Every article in this series so far has centered on XPC — the macOS-native IPC mechanism that connects the CLI to the API server to the helper daemons. The build subsystem breaks that pattern entirely. When you run container build, the CLI communicates with a BuildKit process running inside a Linux container VM via gRPC over a vsock socket. No XPC, no Mach services, no launchd — just a raw socket connection from macOS into the guest VM.

This isn't arbitrary. It's a direct consequence of the one-VM-per-container architecture: BuildKit is a Linux process, and Linux processes can't participate in macOS XPC. gRPC over vsock is the natural bridge between the two worlds. Understanding this system completes the picture of how apple/container's communication patterns adapt to their constraints.

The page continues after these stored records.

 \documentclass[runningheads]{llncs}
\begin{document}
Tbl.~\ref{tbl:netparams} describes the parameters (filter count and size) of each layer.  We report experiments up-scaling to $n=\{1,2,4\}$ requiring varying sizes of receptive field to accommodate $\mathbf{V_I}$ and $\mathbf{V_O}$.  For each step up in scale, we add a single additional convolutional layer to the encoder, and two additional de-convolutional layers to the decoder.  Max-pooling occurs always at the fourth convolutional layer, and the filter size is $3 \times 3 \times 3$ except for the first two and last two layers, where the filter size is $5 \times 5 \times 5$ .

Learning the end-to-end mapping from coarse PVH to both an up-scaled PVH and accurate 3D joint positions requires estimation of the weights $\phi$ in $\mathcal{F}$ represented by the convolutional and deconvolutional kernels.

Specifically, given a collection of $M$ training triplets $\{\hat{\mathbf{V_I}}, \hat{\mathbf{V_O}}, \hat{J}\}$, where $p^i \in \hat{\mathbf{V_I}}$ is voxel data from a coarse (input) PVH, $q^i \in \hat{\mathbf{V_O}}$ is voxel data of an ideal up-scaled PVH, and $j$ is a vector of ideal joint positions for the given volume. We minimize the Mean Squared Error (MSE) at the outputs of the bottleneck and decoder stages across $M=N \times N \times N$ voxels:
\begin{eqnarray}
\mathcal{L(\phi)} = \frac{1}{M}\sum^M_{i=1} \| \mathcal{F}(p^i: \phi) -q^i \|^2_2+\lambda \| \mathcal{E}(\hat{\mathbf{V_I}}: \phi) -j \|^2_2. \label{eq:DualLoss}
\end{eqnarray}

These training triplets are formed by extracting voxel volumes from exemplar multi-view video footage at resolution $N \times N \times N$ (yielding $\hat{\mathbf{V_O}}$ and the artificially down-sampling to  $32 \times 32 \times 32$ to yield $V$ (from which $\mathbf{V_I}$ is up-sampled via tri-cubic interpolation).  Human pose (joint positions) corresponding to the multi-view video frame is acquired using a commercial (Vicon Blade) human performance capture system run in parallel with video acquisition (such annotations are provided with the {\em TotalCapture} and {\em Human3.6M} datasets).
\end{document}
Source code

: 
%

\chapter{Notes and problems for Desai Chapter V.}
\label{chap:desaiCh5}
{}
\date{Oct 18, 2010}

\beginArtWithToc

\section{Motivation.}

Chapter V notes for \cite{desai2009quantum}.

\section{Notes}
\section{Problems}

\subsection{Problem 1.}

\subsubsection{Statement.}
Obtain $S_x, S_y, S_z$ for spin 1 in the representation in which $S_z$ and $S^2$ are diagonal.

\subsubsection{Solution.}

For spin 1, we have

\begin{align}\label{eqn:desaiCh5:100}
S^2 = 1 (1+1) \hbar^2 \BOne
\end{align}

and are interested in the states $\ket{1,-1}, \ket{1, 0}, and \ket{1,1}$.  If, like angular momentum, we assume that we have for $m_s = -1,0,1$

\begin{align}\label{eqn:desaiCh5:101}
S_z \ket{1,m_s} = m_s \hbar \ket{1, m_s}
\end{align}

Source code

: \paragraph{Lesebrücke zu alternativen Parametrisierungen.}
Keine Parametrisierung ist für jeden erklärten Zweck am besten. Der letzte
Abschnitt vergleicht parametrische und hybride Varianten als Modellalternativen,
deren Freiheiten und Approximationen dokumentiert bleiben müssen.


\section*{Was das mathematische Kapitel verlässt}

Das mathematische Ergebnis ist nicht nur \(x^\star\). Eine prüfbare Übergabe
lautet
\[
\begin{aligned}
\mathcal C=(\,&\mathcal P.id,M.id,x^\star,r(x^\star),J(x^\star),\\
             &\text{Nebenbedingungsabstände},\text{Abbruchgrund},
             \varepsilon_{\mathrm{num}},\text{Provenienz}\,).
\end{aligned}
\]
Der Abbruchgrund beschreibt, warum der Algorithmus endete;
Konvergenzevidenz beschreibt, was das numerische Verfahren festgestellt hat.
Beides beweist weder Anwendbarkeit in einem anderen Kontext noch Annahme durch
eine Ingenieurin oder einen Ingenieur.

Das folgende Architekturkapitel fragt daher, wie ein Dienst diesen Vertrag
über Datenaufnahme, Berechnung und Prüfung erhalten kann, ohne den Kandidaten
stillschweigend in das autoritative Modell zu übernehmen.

Why gRPC Instead of XPC for Builds

The build subsystem's architecture falls out of a simple constraint: BuildKit runs inside a Linux VM, and XPC only works between macOS processes.

When you run container build, a dedicated "builder" container is started (or reused if already running) with the container ID buildkit. This container runs a BuildKit daemon that listens for connections. The macOS host connects to it over a vsock socket — a virtual socket that provides direct host-to-guest communication without going through the network stack.

flowchart LR
    subgraph macOS Host
        CLI["container build<br/>(CLI process)"]
        API["container-apiserver"]
    end
    subgraph Linux VM
        BK["BuildKit daemon<br/>(Linux process)"]
    end

    CLI -->|"XPC: dial(buildkit, port)"| API
    API -->|"vsock fd"| CLI
    CLI -->|"gRPC over vsock"| BK

    style CLI fill:#4A90D9,color:#fff
    style API fill:#D94A4A,color:#fff
    style BK fill:#2ECC71,color:#fff

The connection is established by first asking the API server to dial a vsock port on the builder container (reusing the same containerDial XPC route used for other vsock operations), receiving back a file descriptor for the connected socket, and then using that file descriptor to establish a gRPC channel.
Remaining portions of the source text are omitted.